-- WHAT THE TASK ASKS --
Once you find the line that contains "commands for typesetting" in the entries below, give it again along with every following line, unchanged, through the final one.

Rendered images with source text
Start of Block

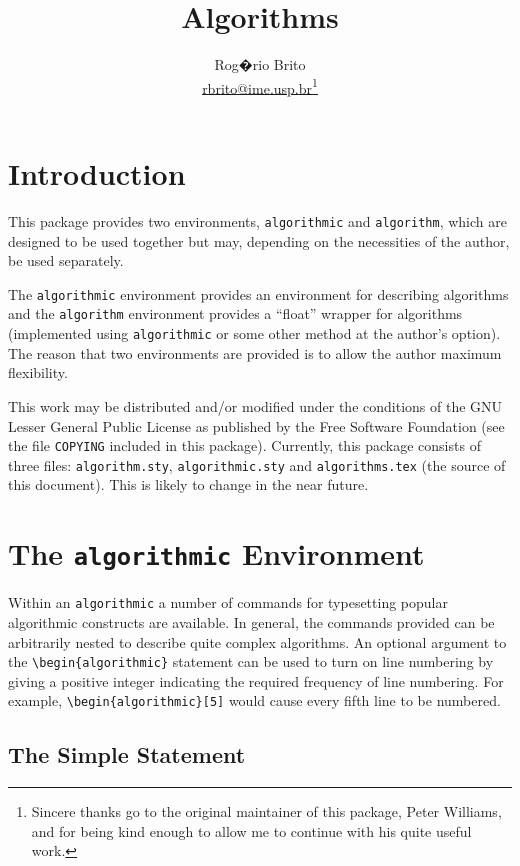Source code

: \documentclass[letterpaper]{article}
\title{Algorithms}
\author{Rog�rio Brito\\
  \href{mailto:rbrito@ime.usp.br}{rbrito@ime.usp.br}\thanks{Sincere thanks
    go to the original maintainer of this package, Peter Williams, and for
    being kind enough to allow me to continue with his quite useful work.}}
\newcommand{\keyword}[1]{\texttt{#1}}
\newcommand{\filename}[1]{\texttt{#1}}
\begin{document}
\maketitle
\tableofcontents

\section{Introduction}

This package provides two environments, \keyword{algorithmic} and
\keyword{algorithm}, which are designed to be used together but may,
depending on the necessities of the author, be used separately.

The \keyword{algorithmic} environment provides an environment for
describing algorithms and the \keyword{algorithm} environment provides a
``float'' wrapper for algorithms (implemented using
\keyword{algorithmic} or some other method at the author's option).  The
reason that two environments are provided is to allow the author maximum
flexibility.

This work may be distributed and/or modified under the conditions of the
GNU Lesser General Public License as published by the Free Software
Foundation (see the file \filename{COPYING} included in this package).
Currently, this package consists of three files:
\filename{algorithm.sty}, \filename{algorithmic.sty} and
\filename{algorithms.tex} (the source of this document). This is likely
to change in the near future.

\section[Environment: \keyword{algorithmic}]%
{The \keyword{algorithmic} Environment}
\label{sec:algorithmic-envir}
Within an \keyword{algorithmic} a number of commands for typesetting
popular algorithmic constructs are available.  In general, the commands
provided can be arbitrarily nested to describe quite complex algorithms.
An optional argument to the \verb+\begin{algorithmic}+ statement can be
  used to turn on line numbering by giving a positive integer indicating
  the required frequency of line numbering.  For example,
  \verb+\begin{algorithmic}[5]+ would cause every fifth line to be
    numbered.

\subsection{The Simple Statement}
\end{document}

End of Block

-- WRITTEN SOLUTION --
Within an \keyword{algorithmic} a number of commands for typesetting
popular algorithmic constructs are available.  In general, the commands
provided can be arbitrarily nested to describe quite complex algorithms.
An optional argument to the \verb+\begin{algorithmic}+ statement can be
  used to turn on line numbering by giving a positive integer indicating
  the required frequency of line numbering.  For example,
  \verb+\begin{algorithmic}[5]+ would cause every fifth line to be
    numbered.

\subsection{The Simple Statement}
\end{document}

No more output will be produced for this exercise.